'''

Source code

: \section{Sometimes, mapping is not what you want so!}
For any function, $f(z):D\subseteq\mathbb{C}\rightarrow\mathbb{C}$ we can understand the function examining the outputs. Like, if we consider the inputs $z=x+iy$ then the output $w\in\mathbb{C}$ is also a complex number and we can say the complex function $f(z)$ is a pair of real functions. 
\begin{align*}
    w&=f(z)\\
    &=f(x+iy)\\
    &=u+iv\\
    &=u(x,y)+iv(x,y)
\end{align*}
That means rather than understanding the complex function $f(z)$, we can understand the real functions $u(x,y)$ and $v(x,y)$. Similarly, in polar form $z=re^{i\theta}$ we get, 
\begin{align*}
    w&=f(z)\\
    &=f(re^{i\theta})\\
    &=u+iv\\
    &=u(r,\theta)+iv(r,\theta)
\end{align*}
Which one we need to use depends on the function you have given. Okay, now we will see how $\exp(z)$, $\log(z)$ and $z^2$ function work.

'''
'''

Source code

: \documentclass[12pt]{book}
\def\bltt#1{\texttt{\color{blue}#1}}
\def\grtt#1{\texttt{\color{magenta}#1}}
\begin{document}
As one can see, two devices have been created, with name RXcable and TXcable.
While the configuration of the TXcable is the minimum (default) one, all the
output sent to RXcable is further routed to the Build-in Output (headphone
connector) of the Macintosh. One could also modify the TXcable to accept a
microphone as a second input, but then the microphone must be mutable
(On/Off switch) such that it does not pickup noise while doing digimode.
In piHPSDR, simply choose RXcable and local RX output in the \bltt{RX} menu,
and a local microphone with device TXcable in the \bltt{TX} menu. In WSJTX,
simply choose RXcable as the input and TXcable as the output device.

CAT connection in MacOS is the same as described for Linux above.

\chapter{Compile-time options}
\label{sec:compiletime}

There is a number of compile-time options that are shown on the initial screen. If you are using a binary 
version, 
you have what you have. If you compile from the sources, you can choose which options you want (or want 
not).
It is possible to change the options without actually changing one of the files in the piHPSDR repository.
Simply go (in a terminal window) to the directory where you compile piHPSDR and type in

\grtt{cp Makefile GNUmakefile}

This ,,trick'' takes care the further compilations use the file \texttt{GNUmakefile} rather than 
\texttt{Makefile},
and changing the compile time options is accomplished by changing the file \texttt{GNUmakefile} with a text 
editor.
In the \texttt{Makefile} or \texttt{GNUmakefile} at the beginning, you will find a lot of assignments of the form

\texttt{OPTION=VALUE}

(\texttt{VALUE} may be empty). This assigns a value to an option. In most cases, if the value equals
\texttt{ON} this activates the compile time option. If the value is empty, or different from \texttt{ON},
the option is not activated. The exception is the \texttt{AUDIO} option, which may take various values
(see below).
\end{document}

'''
'''

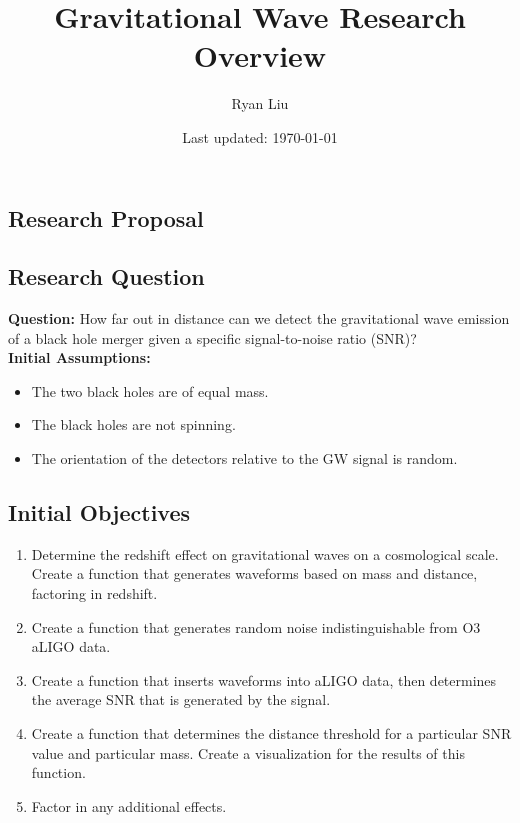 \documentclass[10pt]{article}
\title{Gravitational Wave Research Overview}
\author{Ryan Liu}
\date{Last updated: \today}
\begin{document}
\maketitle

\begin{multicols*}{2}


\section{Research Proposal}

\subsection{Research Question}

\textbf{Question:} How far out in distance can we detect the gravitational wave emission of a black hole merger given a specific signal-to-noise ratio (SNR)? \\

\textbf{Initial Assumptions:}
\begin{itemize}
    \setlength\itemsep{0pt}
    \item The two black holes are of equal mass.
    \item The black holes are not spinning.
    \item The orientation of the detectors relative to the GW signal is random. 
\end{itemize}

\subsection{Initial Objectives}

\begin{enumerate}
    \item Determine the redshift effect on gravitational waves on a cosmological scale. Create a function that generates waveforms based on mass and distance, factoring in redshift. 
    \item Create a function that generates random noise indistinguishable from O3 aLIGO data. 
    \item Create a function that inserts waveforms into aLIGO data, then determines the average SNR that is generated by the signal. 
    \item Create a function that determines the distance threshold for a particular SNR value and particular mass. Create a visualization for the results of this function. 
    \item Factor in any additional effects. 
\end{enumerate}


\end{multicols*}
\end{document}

'''

▶ [Your instructions]:
Using the data above, return every line that contains the string "Question".

▶ [Exercise result]:
\subsection{Research Question}
\textbf{Question:} How far out in distance can we detect the gravitational wave emission of a black hole merger given a specific signal-to-noise ratio (SNR)? \\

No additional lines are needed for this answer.